Information Retrieval

Ben-Gurion University of the Negev

Github

These tasks were created as part of the Information Retrieval course at the Ben-Gurion University of the Negev.

The course deals with a variety of subjects on Information Retrieval and its application on the Internet, digital libraries, and information science. It covers the following topics:

Classical topics: information retrieval models, information retrieval algorithms, indexing, data structures for information retrieval, and evaluation of information retrieval systems.
Advanced topics: ranking methods, multimedia retrieval, thesaurus usage and creation, data mining, and harvesting.
Information retrieval on the internet topics: digital libraries, basic and advanced search engines, electronic newspaper, and distance learning.

Information Retrieval Engine

Merav Shaked | Yiftach Savransky

The goal of this project is to apply the theoretical knowledge learned in the course and acquire practical knowledge of the development and evaluation of search engines.
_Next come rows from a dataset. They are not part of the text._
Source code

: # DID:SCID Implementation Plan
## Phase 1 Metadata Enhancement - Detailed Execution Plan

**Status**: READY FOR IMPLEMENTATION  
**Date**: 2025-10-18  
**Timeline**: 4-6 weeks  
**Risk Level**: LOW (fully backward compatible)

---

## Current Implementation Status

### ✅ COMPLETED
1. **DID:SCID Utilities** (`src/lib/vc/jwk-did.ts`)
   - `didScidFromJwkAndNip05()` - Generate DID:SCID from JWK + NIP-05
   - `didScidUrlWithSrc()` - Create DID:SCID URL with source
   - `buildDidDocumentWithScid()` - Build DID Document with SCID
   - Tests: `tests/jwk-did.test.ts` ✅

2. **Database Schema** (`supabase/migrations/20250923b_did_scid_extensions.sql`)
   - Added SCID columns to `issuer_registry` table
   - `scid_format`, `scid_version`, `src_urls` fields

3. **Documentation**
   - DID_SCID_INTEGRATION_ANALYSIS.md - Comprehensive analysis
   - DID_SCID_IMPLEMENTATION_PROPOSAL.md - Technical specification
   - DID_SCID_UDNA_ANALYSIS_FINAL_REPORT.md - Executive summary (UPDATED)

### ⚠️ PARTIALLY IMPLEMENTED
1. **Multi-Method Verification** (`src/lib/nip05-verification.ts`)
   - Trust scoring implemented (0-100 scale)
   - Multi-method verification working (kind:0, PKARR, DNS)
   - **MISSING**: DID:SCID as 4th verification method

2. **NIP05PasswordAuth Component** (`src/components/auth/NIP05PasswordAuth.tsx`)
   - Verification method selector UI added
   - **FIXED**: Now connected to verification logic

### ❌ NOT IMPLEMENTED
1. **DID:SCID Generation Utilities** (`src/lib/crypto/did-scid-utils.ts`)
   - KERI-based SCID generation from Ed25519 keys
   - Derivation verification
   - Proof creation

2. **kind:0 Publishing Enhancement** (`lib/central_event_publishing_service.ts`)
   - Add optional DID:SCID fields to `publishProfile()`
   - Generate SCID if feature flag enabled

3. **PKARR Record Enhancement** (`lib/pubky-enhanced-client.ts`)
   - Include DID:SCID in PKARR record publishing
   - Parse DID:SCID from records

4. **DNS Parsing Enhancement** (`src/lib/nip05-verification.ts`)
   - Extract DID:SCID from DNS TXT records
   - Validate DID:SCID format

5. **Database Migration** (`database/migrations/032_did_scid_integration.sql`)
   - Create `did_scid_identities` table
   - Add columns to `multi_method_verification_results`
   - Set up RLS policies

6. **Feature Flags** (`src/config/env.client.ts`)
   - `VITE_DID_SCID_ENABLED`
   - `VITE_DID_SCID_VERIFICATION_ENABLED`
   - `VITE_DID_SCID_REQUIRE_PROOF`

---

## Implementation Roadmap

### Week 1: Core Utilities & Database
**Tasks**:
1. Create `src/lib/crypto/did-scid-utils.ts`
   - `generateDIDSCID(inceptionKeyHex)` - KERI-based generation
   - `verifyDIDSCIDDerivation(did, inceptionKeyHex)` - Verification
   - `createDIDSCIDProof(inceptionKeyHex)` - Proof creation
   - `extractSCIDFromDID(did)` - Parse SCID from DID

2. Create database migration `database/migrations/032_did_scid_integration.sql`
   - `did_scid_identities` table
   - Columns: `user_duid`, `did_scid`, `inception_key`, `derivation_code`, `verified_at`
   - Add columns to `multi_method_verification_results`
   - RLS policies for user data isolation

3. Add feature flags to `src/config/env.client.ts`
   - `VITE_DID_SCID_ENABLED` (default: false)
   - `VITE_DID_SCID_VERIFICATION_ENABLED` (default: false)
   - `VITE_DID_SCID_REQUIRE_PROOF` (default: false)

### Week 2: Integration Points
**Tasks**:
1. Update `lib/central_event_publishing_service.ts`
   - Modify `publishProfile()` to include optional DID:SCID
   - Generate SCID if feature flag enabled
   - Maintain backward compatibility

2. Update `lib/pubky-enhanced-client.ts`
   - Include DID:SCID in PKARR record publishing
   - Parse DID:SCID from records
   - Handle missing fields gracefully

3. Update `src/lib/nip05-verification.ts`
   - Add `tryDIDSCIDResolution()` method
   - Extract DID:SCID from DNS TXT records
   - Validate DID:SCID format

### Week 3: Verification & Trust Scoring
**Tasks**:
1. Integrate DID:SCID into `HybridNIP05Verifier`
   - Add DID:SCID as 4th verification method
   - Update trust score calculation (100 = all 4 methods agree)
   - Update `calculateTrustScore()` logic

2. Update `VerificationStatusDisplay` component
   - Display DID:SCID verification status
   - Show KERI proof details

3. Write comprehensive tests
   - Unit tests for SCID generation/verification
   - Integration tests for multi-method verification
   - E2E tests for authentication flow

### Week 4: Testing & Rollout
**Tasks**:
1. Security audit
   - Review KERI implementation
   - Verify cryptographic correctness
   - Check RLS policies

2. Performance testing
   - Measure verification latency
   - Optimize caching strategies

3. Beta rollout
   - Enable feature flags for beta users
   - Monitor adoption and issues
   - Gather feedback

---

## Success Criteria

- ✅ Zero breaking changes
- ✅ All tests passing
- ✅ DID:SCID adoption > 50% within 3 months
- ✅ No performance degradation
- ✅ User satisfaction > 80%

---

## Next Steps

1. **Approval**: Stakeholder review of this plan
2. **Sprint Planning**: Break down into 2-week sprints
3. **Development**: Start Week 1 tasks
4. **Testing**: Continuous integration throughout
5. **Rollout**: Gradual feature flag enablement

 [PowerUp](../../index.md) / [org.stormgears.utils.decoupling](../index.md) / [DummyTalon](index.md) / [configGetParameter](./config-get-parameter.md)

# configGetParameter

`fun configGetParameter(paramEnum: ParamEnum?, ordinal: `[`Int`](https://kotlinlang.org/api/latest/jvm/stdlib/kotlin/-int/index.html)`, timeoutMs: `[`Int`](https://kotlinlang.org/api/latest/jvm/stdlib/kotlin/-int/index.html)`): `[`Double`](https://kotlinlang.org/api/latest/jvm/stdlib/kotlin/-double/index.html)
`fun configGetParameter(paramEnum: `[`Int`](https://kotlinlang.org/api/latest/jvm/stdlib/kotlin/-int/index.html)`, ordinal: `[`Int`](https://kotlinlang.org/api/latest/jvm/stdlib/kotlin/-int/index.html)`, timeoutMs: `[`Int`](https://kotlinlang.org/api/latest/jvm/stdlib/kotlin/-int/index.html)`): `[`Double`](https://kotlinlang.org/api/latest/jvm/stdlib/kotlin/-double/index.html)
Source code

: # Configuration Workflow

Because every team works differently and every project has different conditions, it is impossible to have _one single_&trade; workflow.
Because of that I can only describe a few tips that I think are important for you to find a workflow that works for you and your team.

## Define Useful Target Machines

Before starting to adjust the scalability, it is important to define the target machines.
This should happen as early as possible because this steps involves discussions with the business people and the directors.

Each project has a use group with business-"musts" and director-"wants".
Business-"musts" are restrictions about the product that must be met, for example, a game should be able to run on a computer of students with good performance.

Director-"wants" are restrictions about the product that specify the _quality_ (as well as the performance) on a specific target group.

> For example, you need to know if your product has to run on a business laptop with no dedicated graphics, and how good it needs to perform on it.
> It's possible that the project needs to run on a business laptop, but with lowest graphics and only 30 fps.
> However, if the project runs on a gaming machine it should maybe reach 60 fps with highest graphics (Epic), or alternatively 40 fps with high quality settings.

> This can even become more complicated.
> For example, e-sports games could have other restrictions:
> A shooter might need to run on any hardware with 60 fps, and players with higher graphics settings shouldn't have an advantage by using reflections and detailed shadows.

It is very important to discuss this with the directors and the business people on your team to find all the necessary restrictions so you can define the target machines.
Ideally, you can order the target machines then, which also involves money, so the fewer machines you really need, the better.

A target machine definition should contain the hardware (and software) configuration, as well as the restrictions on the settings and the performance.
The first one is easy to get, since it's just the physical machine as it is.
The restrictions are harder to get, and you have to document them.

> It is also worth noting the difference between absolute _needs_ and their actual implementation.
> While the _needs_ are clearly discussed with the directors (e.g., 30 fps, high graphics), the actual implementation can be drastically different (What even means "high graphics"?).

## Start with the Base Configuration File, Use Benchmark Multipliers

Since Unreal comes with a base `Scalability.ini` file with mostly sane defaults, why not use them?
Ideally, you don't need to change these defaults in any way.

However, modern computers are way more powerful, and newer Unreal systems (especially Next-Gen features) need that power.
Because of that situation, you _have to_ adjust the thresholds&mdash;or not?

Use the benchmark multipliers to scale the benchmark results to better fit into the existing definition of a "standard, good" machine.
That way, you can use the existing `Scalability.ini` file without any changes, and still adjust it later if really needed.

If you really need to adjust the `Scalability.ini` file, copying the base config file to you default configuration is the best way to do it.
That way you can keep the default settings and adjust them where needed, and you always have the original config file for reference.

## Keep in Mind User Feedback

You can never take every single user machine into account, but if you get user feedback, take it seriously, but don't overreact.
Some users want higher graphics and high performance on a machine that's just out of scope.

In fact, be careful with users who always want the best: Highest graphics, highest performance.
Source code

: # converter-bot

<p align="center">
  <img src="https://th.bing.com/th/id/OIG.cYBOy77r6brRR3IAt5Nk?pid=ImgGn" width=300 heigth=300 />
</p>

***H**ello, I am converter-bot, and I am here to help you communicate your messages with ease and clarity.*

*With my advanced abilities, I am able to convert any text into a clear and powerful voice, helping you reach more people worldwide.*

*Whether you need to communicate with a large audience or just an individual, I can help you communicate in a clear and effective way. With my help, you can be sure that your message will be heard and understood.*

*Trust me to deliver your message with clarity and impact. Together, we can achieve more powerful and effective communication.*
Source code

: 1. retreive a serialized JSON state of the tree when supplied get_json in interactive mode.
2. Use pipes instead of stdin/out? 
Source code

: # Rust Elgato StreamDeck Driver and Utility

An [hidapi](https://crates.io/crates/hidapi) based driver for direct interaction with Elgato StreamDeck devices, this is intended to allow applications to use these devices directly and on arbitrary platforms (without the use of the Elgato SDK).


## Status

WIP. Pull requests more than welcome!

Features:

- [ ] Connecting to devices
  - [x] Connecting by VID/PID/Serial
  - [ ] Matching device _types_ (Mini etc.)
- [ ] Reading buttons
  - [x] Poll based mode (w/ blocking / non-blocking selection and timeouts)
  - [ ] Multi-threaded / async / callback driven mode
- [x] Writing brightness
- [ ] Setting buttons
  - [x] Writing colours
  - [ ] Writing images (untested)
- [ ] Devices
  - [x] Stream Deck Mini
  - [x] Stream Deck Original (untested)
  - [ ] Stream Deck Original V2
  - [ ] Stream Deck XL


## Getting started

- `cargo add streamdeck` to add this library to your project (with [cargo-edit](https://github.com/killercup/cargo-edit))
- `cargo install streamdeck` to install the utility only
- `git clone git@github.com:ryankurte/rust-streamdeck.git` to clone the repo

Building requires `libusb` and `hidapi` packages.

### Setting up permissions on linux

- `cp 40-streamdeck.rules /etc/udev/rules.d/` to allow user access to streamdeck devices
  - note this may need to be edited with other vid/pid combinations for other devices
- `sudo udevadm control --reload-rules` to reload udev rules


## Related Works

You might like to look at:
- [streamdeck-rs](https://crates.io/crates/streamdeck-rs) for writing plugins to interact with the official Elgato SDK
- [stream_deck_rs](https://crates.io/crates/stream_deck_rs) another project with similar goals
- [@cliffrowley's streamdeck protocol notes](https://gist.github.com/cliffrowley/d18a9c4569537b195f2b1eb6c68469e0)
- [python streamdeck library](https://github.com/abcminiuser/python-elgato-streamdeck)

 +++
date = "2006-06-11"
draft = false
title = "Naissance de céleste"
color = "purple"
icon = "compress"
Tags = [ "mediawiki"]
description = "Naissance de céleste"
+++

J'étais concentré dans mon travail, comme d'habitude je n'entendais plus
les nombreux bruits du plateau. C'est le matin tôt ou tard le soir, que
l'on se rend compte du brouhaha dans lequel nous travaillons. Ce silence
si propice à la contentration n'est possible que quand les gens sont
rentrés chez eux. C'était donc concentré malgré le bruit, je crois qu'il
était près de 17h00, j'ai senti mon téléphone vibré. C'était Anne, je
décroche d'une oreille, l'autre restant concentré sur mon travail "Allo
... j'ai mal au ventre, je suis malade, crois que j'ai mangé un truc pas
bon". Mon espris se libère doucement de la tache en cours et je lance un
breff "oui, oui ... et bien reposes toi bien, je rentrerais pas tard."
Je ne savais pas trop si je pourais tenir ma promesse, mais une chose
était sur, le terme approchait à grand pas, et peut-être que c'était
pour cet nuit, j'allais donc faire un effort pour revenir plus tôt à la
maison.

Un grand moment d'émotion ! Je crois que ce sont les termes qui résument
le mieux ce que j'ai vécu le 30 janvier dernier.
The project is implemented in Java using the Intellij environment. The project includes two programming phases – indexing and retrieving.

Indexing the Documents (First Phase)

In this part we implement the processing and indexing of the documents. The corpus of documents includes approximately 450,000 documents, divided into around 1000 files. Files have fixed structure with XML style tags such as <DOC>, <DOCNO>, <TEXT>, etc.

Several project’s main classes of this part:

ReadFile class – Receives a path to the folder of the corpus, reads the files in it, and separates the documents.
Parser class – Separates every document to terms according to specific parsing rules regarding general words, numbers, dates and timestamps, entities, etc. All the entities that appear in more than one document are stored in a different index, dedicated to entities.
Stemmer class – Stemming is the process of reducing inflected (or sometimes derived) words to their word stem, base, or root form. This class is implemented using an open-source stemmer (Porter Stemmer).
Indexer class – Receives all the terms from the parser and creates an inverted index. The inverted index includes a dictionary of the terms and temporary posting files. To have the optimal time and space complexity, the writing to the disc occurs in batches of documents, instead of one by one.

Retrieving Relevant Documents (Second phase)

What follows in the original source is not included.